ACTIVITY >> From the entries below, copy every line holding the word "such".

*** TASK MATERIAL

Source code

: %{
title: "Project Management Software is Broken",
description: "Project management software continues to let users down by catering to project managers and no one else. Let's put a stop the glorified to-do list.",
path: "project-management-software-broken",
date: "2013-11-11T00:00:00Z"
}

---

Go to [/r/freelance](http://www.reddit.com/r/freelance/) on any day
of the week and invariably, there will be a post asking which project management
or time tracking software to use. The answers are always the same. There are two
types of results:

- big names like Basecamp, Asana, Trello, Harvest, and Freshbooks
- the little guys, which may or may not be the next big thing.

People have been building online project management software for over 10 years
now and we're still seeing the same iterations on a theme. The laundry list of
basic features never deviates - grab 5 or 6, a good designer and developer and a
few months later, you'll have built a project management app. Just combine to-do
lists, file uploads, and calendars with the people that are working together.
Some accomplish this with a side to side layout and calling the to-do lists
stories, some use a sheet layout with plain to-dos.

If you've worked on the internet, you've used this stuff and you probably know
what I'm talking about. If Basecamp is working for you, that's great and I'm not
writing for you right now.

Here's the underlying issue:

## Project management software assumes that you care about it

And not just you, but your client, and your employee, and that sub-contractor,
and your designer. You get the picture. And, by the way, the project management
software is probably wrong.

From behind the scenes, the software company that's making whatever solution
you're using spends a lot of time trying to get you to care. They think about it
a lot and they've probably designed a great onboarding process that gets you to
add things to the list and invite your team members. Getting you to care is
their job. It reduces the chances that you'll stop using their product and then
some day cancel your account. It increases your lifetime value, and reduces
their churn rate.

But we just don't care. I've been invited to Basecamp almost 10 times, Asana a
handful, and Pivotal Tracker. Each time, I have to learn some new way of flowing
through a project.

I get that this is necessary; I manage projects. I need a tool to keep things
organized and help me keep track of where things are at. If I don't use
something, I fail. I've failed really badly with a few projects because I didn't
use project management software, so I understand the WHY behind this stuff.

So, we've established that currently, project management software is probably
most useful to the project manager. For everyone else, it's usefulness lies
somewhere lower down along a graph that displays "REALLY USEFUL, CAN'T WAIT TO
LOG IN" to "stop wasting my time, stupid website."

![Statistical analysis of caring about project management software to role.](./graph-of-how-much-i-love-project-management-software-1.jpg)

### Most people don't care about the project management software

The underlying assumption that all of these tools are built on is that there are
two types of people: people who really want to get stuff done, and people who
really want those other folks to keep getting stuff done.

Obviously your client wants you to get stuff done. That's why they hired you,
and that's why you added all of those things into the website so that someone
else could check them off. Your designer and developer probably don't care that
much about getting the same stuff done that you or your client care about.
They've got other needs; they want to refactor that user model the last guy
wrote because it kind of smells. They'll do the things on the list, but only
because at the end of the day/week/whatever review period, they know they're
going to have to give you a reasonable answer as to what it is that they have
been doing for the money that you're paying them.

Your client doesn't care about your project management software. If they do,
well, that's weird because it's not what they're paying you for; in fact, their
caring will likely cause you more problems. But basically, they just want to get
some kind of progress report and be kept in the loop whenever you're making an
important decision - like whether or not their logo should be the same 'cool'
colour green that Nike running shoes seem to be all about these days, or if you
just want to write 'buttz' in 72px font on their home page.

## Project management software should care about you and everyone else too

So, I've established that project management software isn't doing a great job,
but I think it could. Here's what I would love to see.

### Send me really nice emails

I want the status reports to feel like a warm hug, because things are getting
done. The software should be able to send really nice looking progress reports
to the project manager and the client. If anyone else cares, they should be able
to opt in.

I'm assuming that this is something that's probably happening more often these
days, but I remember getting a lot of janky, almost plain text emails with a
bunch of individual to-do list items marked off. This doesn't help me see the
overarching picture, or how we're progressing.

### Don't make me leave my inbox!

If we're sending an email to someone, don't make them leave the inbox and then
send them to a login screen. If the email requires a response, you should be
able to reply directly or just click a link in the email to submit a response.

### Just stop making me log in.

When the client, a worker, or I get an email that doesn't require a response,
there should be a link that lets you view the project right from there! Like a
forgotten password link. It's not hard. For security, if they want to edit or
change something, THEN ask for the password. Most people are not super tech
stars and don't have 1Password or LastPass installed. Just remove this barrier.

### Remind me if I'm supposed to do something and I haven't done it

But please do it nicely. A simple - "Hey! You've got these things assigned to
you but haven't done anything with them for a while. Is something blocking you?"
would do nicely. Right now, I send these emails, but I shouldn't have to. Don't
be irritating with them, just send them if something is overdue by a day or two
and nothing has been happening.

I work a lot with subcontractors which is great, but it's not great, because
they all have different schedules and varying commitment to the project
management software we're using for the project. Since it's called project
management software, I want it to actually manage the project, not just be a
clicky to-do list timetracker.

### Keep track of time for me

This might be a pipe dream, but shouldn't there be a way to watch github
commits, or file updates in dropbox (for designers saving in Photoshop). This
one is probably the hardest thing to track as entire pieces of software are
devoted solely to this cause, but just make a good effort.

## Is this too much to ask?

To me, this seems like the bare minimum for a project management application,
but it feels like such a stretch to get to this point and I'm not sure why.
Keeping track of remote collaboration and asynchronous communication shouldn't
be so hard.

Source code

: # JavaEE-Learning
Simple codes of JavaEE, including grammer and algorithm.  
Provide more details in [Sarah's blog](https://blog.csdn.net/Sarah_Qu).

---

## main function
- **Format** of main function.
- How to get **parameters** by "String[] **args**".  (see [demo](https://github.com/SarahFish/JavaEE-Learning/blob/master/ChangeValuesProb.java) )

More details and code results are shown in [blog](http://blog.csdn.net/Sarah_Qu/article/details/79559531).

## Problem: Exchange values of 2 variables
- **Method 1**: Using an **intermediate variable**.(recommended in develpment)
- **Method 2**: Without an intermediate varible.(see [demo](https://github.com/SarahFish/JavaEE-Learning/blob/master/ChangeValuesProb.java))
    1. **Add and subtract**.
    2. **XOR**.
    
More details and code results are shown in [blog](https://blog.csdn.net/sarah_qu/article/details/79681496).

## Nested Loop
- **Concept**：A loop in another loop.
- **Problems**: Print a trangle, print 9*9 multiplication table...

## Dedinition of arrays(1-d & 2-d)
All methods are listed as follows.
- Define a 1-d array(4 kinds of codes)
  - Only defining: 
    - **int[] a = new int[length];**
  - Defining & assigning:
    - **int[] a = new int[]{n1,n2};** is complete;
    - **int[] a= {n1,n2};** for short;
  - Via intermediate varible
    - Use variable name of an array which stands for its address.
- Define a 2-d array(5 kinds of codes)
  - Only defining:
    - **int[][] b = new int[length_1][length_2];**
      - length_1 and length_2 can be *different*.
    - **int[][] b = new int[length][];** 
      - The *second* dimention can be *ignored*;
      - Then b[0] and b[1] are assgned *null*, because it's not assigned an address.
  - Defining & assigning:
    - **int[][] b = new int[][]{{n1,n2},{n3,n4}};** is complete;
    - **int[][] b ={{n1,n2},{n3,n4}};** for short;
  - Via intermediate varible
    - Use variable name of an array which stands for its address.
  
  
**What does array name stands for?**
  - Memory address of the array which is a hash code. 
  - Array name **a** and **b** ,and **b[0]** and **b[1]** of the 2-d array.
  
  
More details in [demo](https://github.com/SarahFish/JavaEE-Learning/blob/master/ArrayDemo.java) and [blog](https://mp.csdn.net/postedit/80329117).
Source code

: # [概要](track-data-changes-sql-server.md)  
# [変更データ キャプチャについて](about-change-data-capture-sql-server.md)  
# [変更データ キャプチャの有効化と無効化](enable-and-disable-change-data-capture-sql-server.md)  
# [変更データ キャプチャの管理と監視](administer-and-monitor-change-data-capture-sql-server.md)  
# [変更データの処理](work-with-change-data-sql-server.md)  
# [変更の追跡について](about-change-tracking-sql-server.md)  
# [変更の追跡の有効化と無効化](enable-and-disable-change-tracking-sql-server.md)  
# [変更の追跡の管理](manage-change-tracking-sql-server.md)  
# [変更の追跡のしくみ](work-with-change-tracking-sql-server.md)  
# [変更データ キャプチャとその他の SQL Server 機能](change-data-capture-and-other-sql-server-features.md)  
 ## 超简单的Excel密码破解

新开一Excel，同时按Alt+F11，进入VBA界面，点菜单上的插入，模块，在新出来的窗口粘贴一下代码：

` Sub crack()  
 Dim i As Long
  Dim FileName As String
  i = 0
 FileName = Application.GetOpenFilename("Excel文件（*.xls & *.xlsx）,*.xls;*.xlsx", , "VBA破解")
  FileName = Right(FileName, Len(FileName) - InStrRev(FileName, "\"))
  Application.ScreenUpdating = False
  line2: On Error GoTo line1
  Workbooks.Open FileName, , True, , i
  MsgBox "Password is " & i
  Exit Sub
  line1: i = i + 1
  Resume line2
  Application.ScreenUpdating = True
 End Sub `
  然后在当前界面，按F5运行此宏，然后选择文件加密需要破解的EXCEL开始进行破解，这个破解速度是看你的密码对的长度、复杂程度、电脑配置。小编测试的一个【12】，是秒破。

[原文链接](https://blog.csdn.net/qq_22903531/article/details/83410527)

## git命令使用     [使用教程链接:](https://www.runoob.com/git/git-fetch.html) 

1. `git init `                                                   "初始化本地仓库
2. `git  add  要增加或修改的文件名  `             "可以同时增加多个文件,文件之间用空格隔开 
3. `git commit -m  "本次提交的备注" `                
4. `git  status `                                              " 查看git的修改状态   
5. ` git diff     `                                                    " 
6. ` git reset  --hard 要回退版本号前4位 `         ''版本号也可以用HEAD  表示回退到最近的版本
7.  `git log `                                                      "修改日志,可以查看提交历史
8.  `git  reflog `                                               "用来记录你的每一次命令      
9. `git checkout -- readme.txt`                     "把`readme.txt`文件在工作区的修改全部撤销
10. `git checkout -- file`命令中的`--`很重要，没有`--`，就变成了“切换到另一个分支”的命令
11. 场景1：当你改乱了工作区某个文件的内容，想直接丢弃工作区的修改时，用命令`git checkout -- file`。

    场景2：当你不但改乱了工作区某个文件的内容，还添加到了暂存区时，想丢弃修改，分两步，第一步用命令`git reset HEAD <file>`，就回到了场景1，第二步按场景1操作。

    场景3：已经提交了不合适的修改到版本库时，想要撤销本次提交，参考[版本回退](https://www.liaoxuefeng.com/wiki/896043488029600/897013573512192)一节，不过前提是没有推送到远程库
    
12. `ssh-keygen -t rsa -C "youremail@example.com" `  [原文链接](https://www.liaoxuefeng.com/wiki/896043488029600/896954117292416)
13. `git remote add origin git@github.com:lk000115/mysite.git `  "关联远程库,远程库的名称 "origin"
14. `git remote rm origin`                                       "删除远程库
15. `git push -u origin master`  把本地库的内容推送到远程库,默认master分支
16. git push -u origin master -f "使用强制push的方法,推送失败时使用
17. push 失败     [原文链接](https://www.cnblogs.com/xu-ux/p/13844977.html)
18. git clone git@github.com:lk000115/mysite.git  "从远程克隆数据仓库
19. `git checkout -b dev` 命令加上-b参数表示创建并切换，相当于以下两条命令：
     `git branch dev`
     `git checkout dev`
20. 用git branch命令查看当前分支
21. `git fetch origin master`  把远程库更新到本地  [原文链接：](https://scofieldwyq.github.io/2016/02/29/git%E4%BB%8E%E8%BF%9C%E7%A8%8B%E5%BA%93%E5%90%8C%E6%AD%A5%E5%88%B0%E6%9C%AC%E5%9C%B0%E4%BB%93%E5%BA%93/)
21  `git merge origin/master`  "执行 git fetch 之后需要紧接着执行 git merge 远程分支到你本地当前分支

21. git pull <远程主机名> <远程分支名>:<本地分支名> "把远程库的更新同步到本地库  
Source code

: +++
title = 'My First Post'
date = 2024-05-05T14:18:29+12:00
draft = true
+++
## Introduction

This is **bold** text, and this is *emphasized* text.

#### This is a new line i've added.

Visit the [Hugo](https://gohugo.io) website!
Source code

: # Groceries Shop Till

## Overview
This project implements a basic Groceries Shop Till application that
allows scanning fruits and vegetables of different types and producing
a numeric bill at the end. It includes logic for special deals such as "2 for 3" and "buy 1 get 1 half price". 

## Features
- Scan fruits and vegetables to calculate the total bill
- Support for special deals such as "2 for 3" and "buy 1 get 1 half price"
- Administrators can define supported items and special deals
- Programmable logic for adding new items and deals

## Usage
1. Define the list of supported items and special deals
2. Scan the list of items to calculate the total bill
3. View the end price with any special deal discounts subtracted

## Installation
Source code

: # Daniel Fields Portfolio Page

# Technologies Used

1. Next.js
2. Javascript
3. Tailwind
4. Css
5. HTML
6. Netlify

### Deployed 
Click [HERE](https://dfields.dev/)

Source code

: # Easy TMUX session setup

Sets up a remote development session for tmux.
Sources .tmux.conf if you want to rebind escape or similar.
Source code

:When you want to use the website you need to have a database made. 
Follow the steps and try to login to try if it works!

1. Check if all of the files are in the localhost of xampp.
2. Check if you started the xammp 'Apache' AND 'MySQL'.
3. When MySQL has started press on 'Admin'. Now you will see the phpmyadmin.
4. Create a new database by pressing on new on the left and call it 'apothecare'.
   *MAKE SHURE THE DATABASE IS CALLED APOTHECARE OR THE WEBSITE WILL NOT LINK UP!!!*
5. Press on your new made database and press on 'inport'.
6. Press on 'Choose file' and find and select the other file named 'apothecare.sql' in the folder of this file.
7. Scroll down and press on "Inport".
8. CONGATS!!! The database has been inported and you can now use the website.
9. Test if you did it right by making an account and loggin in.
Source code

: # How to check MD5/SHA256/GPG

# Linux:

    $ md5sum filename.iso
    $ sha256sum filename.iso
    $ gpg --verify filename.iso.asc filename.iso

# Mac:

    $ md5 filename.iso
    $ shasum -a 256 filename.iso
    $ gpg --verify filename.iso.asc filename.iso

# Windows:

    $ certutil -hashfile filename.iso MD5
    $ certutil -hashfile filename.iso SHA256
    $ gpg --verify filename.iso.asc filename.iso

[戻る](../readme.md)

******

WRITTEN SOLUTION >>
but it feels like such a stretch to get to this point and I'm not sure why.
a numeric bill at the end. It includes logic for special deals such as "2 for 3" and "buy 1 get 1 half price". 
- Support for special deals such as "2 for 3" and "buy 1 get 1 half price"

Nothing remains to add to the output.